The Seventh Circuit has noted that "normal direct appellate procedure extends ordinarily over a substantial period of time." United States ex rel. Wilson v. Rowe, 454 F.2d 585, 589 (7th Cir. 1971). Though there may be factual situations in which the "substantial period of time" may stretch so long that state procedures become "ineffective to protect the rights" of a prisoner, the simple fact that the appellate process is time-consuming is not grounds to "substitute federal habeas corpus proceedings for

[a] direct state appeal." Id. Brown is understandably anxious for his appeal to be heard, but the Court is unable to conclude that his case presents, at least at this point, facts sufficient to establish inordinate delay. The Court therefore declines to deem Brown's state court remedies exhausted by reason of delay.

c. Justifiable Delay

Because the Court has concluded that the delay in Brown's appeal is not inordinate at this time, it need not reach the question of whether the delay is justifiable.

2. Due Process

There is a related, yet separate, grounds on which a court may permit a federal habeas petition to proceed despite the petitioner's failure to exhaust state court remedies. Several courts have found that a delay in processing a criminal defendant's direct appeal in state court can itself constitute a violation of due process. See, e.g., Cody v. Henderson, 936 F.2d 715, 718-19 (2d Cir. 1991); Coe v. Thurman, 922 F.2d 528, 530 (9th Cir. 1990). In such cases, a petitioner does not seek an exception to the exhaustion rule to allow a federal court to hear his underlying constitutional claims. Rather, the delay itself is identified as the constitutional fault in the state court proceeding.

Though the Seventh Circuit has never directly ruled on the question, it has indicated support for the position that an extended delay in the processing of a direct criminal appeal may violate due process. See Allen v.
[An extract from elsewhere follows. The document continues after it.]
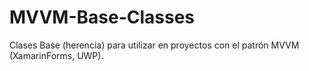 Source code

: # MVVM-Base-Classes
Clases Base (herencia) para utilizar en proyectos con el patrón MVVM (XamarinForms, UWP).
Duckworth, 6 F.3d 458, 460 (7th Cir. 1993); Montgomery, 90 F.3d at 1206. If a federal court finds that a delay in state court appellate proceedings violates due process, it may grant a conditional writ of habeas corpus and send the case back to state court for a prompt resolution of the petitioner's state appeal. Harris II, 48 F.3d at 1132.

Courts evaluating due process claims arising out of delayed state proceedings typically apply the four factors adopted by the Supreme Court to evaluate a delay in the pre-trial context. Barker, 407 U.S. at 514. The factors are the length of the delay; the reason for the delay; the defendant's assertion of his right to the state court process; and the prejudice to the defendant resulting from the delay. Id.; see also, Mims v. LeBlanc, 176 F.3d 280, 282 (5th Cir. 1999); Harris II, 48 F.3d at 1132.

The first two factors of this four-factor test mirror the inordinate and unjustifiable delay test used to determine whether a federal court should deem state court remedies exhausted. To evaluate the length of delay, courts use the same analysis they use to determine whether a delay is long enough to deem a petitioner's state court claims exhausted. See, e.g., Harris II, 48 F.3d at 1132 (rebuttable presumption that a delay is both inordinate and violative of due process if it goes beyond two years); Green v. Washington, 917 F. Supp at 1270-76 (same). Because the Court has determined that the delay Brown has experienced is not inordinate thus far, it also finds that the delay has not been long enough to establish a violation of due process.

Conclusion

Frank Shaw is substituted as the respondent in this case. For the foregoing reasons, the Court grants respondent's motion to dismiss [docket no. 19] and dismisses petitioner's habeas corpus petition without prejudice for failure to exhaust state remedies. Brown may seek reinstatement of the case if and when the time his appeal has been pending approaches two years, at least if the appeal has not yet been argued or the appeal has not yet been fully briefed.